- Born: Sydney, New South Wales, Australia
- Occupations: Television and film producer
- Notable credit(s): High Tide Police Rescue The Well

= Sandra Levy (producer) =

Australian film and television producer

Sandra Levy is an Australian film and television producer who has worked in both public and commercial television.

== Early life and family ==
Levy was born in Sydney. Her parents were Jewish communists from whom she inherited a love of the arts and a capacity for intellectual jousting. She married her second husband Australian television director Michael Carson in the 1970s. They had one son together, Simon, but the couple later divorced.

== Career ==
Levy was born in Sydney, New South Wales. She graduated from the University of Sydney with a BA majoring in English literature. While at university she was a fringe member of the Sydney Push.
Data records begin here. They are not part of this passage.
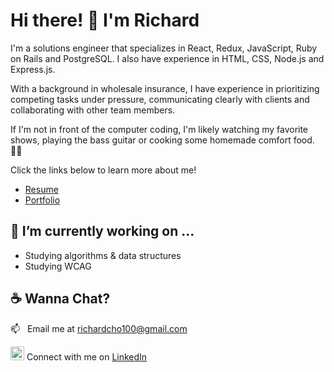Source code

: # Hi there! :wave: I'm Richard

I'm a solutions engineer that specializes in React, Redux, JavaScript, Ruby on Rails and PostgreSQL. I also have experience in HTML, CSS, Node.js and Express.js.

With a background in wholesale insurance, I have experience in prioritizing competing tasks under pressure, communicating clearly with clients and collaborating with other team members.

If I'm not in front of the computer coding, I'm likely watching my favorite shows, playing the bass guitar or cooking some homemade comfort food.👨‍🍳

Click the links below to learn more about me!
  * [Resume](https://drive.google.com/file/d/1w0nG7u9OHBfqVofTNbGxyc-Fp0BhRLKZ/view?usp=sharing)
  * [Portfolio](https://richardcho-portfolio.netlify.app/)

## 🌱 I’m currently working on ...
  * Studying algorithms & data structures
  * Studying WCAG

## :coffee: Wanna Chat? 
📫&nbsp;&nbsp;&nbsp;Email me at richardcho100@gmail.com

<img alt="Richard's LinkedIn" width="22px" src="https://cdn.jsdelivr.net/npm/simple-icons@v3/icons/linkedin.svg" /> Connect with me on [LinkedIn](https://www.linkedin.com/in/richardcho100/)
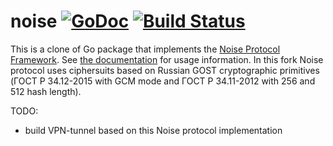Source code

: # noise [![GoDoc](https://godoc.org/github.com/flynn/noise?status.svg)](https://godoc.org/github.com/flynn/noise) [![Build Status](https://travis-ci.org/flynn/noise.svg?branch=master)](https://travis-ci.org/flynn/noise)

This is a clone of Go package that implements the [Noise Protocol
Framework](https://noiseprotocol.org). See [the
documentation](https://godoc.org/github.com/flynn/noise) for usage information. In this fork Noise protocol uses ciphersuits based on Russian GOST cryptographic primitives (ГОСТ Р 34.12-2015 with GCM mode and ГОСТ Р 34.11-2012 with 256 and 512 hash length).

TODO:
 - build VPN-tunnel based on this Noise protocol implementation


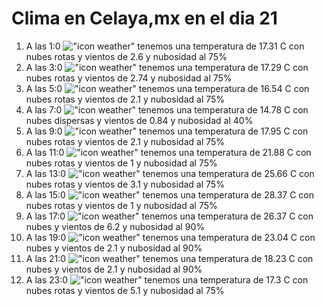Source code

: # Clima en Celaya,mx en el dia 21

1. A las 1:0 !["icon weather"](http://openweathermap.org/img/w/04n.png) tenemos una temperatura de 17.31 C con nubes rotas y  vientos de 2.6 y nubosidad al 75%
1. A las 3:0 !["icon weather"](http://openweathermap.org/img/w/04n.png) tenemos una temperatura de 17.29 C con nubes rotas y  vientos de 2.74 y nubosidad al 75%
1. A las 5:0 !["icon weather"](http://openweathermap.org/img/w/04n.png) tenemos una temperatura de 16.54 C con nubes rotas y  vientos de 2.1 y nubosidad al 75%
1. A las 7:0 !["icon weather"](http://openweathermap.org/img/w/03n.png) tenemos una temperatura de 14.78 C con nubes dispersas y  vientos de 0.84 y nubosidad al 40%
1. A las 9:0 !["icon weather"](http://openweathermap.org/img/w/04d.png) tenemos una temperatura de 17.95 C con nubes rotas y  vientos de 2.1 y nubosidad al 75%
1. A las 11:0 !["icon weather"](http://openweathermap.org/img/w/04d.png) tenemos una temperatura de 21.88 C con nubes rotas y  vientos de 1 y nubosidad al 75%
1. A las 13:0 !["icon weather"](http://openweathermap.org/img/w/04d.png) tenemos una temperatura de 25.66 C con nubes rotas y  vientos de 3.1 y nubosidad al 75%
1. A las 15:0 !["icon weather"](http://openweathermap.org/img/w/04d.png) tenemos una temperatura de 28.37 C con nubes rotas y  vientos de 1 y nubosidad al 75%
1. A las 17:0 !["icon weather"](http://openweathermap.org/img/w/04d.png) tenemos una temperatura de 26.37 C con nubes y  vientos de 6.2 y nubosidad al 90%
1. A las 19:0 !["icon weather"](http://openweathermap.org/img/w/04n.png) tenemos una temperatura de 23.04 C con nubes y  vientos de 2.1 y nubosidad al 90%
1. A las 21:0 !["icon weather"](http://openweathermap.org/img/w/04n.png) tenemos una temperatura de 18.23 C con nubes y  vientos de 2.1 y nubosidad al 90%
1. A las 23:0 !["icon weather"](http://openweathermap.org/img/w/04n.png) tenemos una temperatura de 17.3 C con nubes rotas y  vientos de 5.1 y nubosidad al 75%
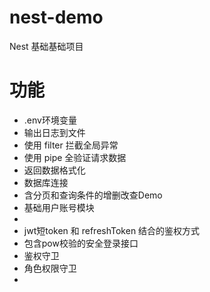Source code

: # nest-demo
Nest 基础基础项目

# 功能
* .env环境变量
* 输出日志到文件
* 使用 filter 拦截全局异常
* 使用 pipe 全验证请求数据
* 返回数据格式化
* 数据库连接
* 含分页和查询条件的增删改查Demo
* 基础用户账号模块
* 
* jwt短token 和 refreshToken 结合的鉴权方式
* 包含pow校验的安全登录接口
* 鉴权守卫
* 角色权限守卫
*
After a short period as a school teacher, Levy joined the ABC as a trainee. In 1987 she was promoted to head of drama at ABC TV. From 1989 to 1998 she was head of drama at Southern Star Endemol. Levy returned to the ABC as director of television from 2001 to 2005. During her stewardship, the audience increased 24 per cent, due to the production of programs including Kath and Kim, Spicks and Specks, Enough Rope and The Chaser. In 2006 she joined Channel 9 as head of drama and a year later took over from Malcolm Long as CEO of the Australian Film, Television and Radio School for two four-year terms, stepping down on 24 June 2015.

== Filmography (selected) ==

=== Film ===

- High Tide (film) (1987)
- The Well (1997 film)

=== Television ===

- Palace of Dreams (miniseries) (1985)
- The Alien Years (miniseries) (1988)
- True Believers (miniseries) (1988)
- Police Rescue (series) 1989–1996)
- Children of the Dragon (miniseries) 1992

== Honours and recognition ==
In 2010 Levy was awarded a Doctor of Letters honoris causa by Macquarie University in recognition of her thirty years' work in film and television.

Levy was made an Officer of the Order of Australia in the 2014 Queen's Birthday Honours for "distinguished service to the arts as a film and television director and producer, and through strategic leadership and educational roles".